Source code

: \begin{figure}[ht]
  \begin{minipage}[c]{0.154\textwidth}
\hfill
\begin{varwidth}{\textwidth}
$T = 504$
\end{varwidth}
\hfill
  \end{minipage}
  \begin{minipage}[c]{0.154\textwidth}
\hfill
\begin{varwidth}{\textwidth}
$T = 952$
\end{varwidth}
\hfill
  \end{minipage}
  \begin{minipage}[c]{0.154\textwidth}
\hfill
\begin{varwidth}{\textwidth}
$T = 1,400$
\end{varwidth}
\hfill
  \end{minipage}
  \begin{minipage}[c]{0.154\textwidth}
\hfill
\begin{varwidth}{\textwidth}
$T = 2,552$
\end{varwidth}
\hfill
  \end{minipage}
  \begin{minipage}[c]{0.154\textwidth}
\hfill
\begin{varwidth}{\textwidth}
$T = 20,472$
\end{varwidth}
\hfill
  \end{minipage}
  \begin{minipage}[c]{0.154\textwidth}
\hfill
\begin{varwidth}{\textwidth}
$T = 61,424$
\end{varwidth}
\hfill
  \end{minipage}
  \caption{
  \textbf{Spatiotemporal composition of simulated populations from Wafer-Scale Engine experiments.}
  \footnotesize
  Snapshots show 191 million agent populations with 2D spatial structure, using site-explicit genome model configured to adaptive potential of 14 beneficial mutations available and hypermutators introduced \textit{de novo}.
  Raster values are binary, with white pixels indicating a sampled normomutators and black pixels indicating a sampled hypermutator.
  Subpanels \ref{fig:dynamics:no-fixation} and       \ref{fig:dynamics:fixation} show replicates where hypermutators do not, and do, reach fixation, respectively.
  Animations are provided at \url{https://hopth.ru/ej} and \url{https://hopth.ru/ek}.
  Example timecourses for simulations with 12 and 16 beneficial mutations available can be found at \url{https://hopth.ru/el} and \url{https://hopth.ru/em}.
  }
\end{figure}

Problem to solve: All of the records above need to be printed again exactly as they appear.

Expected answer:
Source code

: \begin{figure}[ht]
  \begin{minipage}[c]{0.154\textwidth}
\hfill
\begin{varwidth}{\textwidth}
$T = 504$
\end{varwidth}
\hfill
  \end{minipage}
  \begin{minipage}[c]{0.154\textwidth}
\hfill
\begin{varwidth}{\textwidth}
$T = 952$
\end{varwidth}
\hfill
  \end{minipage}
  \begin{minipage}[c]{0.154\textwidth}
\hfill
\begin{varwidth}{\textwidth}
$T = 1,400$
\end{varwidth}
\hfill
  \end{minipage}
  \begin{minipage}[c]{0.154\textwidth}
\hfill
\begin{varwidth}{\textwidth}
$T = 2,552$
\end{varwidth}
\hfill
  \end{minipage}
  \begin{minipage}[c]{0.154\textwidth}
\hfill
\begin{varwidth}{\textwidth}
$T = 20,472$
\end{varwidth}
\hfill
  \end{minipage}
  \begin{minipage}[c]{0.154\textwidth}
\hfill
\begin{varwidth}{\textwidth}
$T = 61,424$
\end{varwidth}
\hfill
  \end{minipage}
  \caption{
  \textbf{Spatiotemporal composition of simulated populations from Wafer-Scale Engine experiments.}
  \footnotesize
  Snapshots show 191 million agent populations with 2D spatial structure, using site-explicit genome model configured to adaptive potential of 14 beneficial mutations available and hypermutators introduced \textit{de novo}.
  Raster values are binary, with white pixels indicating a sampled normomutators and black pixels indicating a sampled hypermutator.
  Subpanels \ref{fig:dynamics:no-fixation} and       \ref{fig:dynamics:fixation} show replicates where hypermutators do not, and do, reach fixation, respectively.
  Animations are provided at \url{https://hopth.ru/ej} and \url{https://hopth.ru/ek}.
  Example timecourses for simulations with 12 and 16 beneficial mutations available can be found at \url{https://hopth.ru/el} and \url{https://hopth.ru/em}.
  }
\end{figure}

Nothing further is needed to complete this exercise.